### The records ###
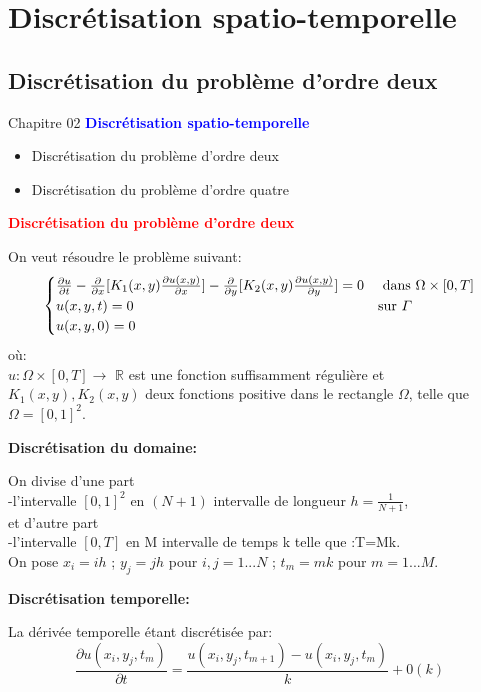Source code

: \documentclass[12pt]{beamer}
\begin{document}
\section{Discr\'{e}tisation spatio-temporelle}
\subsection*{Discr\'{e}tisation du probl\`{e}me d'ordre deux}
\begin{frame}{Chapitre 02}
\textbf{\textcolor{blue}{\large {Discr\'{e}tisation spatio-temporelle}}}
\begin{itemize}
	\item Discr\'{e}tisation du probl\`{e}me d'ordre deux
	\item Discr\'{e}tisation du probl\`{e}me d'ordre quatre
\end{itemize}
\end{frame}
\begin{frame}
\textcolor{red}{\textbf{Discr\'{e}tisation du probl\`{e}me d'ordre deux}}
\begin{block}{}
On veut r\'esoudre le   probl\`eme suivant:
 \begin{equation}
\begin{cases}
\frac{\partial{u}}{\partial{t}}-\frac{\partial}{\partial{x}}[ K_{1}(x, y)\frac{\partial{u}(x,y)}{\partial{x}}]-\frac{\partial}{\partial{y}}[K_{2}(x, y)\frac{\partial{u}(x, y)}{\partial{y}}]=0 & \text{ dans $ \Omega\times[0,T]$}\\
u(x,y,t)=0 & \text{sur $\varGamma $ }\\
u(x,y,0)=0   
\end{cases}
\label{a}\end{equation}
o\`{u}:\\
$u:\Omega\times[0,T]\longrightarrow$ ${\mathbb{R}}$ est une fonction suffisamment r\'{e}guli\`{e}re et $ K_{1}(x,y),K_{2}(x,y)$ deux fonctions positive dans le rectangle $\Omega$, telle que $\Omega=[0,1]^{2}$.


\end{block}


 \end{frame}
 \begin{frame}
 	\textbf{Discr\'{e}tisation du domaine:}
 \begin{block}{}
 	 On divise d'une part\\
 	-l'intervalle $[0,1]^{2}$ en $ (N+1) $ intervalle de longueur $h=\frac{1}{N+1}$,\\ et d'autre part\\
 	-l'intervalle $[0,T] $ en M intervalle de temps k telle que :T=Mk.\\
 	On pose $x_{i}=ih$ ; $y_{j}=jh$ pour $ i,j=1...N$ ; $t_{m}=mk $ pour $m=1...M.	$
 \end{block}
\textbf{Discr\'{e}tisation temporelle: }
 	 \begin{block}{}
 		La d\'{e}riv\'{e}e temporelle \'{e}tant discr\'{e}tis\'{e}e par:
 		\begin{equation}
 		\frac{\partial{u}(x_{i},y_{j},t_{m})}{\partial{t}}=\frac{{u}(x_{i},y_{j},t_{m+1})-u(x_{i},y_{j},t_{m})}{k}+0(k)\end{equation}
 	\end{block}
 \end{frame}
\end{document}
###
> **Exercise**
The answer must consist of every line from the records above that holds "spatio".

> **Output of the task**
\section{Discr\'{e}tisation spatio-temporelle}
\textbf{\textcolor{blue}{\large {Discr\'{e}tisation spatio-temporelle}}}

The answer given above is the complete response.